Tell me where hearts go when they go wrong
avec adrastos lestrange

La mort s’est imposée comme une intruse au fond de leurs coeurs, détruisant tout sur son passage. Ombre trop noire déposée autour d’eux, changeant à jamais leurs vies. Maebh peine à croire que cinq ans seulement séparent l’avant de l’après tant tout semble différent. Du sourire d’Adrastos au masque crispant ses propres traits, rien ne sonne juste aux yeux de Maebh. Tout a changé et eux avec, victimes collatérales d’un destin qui avait pour eux d’autres plans que le bonheur. Et si jusque là, d’eux deux Adrastos semblait être considéré comme celui ayant accusé le coup du temps, Maebh finit par se révéler elle aussi sous un jour nouveau : le fantôme en a par dessus le coeur.

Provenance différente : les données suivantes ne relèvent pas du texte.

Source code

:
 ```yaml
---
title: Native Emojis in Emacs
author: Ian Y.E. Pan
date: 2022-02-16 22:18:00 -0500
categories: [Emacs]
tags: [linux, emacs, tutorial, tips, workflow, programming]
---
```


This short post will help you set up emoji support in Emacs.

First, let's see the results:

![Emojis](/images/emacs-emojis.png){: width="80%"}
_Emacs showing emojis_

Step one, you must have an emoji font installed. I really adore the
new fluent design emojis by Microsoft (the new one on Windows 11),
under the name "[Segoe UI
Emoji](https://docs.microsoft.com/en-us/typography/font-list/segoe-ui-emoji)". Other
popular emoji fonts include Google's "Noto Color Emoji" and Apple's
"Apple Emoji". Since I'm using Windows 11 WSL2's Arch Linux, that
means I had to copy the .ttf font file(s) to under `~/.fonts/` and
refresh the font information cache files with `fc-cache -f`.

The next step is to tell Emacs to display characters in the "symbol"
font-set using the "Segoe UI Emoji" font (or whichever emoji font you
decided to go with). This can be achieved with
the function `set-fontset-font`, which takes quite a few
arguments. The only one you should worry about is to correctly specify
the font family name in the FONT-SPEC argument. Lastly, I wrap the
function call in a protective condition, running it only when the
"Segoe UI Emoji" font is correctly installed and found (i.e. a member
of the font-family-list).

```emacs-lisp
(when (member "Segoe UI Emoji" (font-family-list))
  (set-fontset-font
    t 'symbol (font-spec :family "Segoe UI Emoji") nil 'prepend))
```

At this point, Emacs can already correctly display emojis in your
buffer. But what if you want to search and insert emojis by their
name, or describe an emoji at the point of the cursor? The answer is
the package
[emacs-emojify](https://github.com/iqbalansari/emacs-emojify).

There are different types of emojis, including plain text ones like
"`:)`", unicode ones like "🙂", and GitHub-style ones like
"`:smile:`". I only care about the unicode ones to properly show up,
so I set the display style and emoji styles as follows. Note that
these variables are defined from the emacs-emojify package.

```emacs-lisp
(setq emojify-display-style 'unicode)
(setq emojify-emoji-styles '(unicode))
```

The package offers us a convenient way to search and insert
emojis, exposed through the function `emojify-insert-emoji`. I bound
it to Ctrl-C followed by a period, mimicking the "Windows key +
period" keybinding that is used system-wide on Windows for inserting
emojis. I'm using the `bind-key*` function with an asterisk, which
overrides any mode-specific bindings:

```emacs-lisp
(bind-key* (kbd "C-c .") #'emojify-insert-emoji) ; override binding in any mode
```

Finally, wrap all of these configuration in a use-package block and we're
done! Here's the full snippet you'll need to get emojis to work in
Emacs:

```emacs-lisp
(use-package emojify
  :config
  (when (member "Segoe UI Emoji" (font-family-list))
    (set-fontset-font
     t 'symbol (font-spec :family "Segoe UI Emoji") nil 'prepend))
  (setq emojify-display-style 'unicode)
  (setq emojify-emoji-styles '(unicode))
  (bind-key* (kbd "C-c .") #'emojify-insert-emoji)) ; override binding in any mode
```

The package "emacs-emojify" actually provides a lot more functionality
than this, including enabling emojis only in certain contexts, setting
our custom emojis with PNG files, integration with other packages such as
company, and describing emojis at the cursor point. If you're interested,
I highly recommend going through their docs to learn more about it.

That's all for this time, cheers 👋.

L’évidence s’invite en plein jour, du tremblement de ses poings au vide caché derrière ses yeux noisettes : Maebh a changé plus qu’il ne s’en doutait. Elle porte la mort en son sein, là où se trouvait autrefois la vie. Le souvenir parfait qu’elle s’applique à brandir à la face du monde depuis son retour est parcouru de fissures, laissant entrevoir le monstre au travers des craquelures. N’est-ce pas là ce qu’on attend d’elle, ce qu’on attend d’eux ? Êtres faits de ciel et de ténèbres, d’étoiles et de vide. Maebh ne se fait pas d’illusions : elle ne sera plus jamais en vie. Pas comme elle devrait l’être, pas comme elle l’était autrefois. Il y a un temps pour tout et semble être venu celui des blessures.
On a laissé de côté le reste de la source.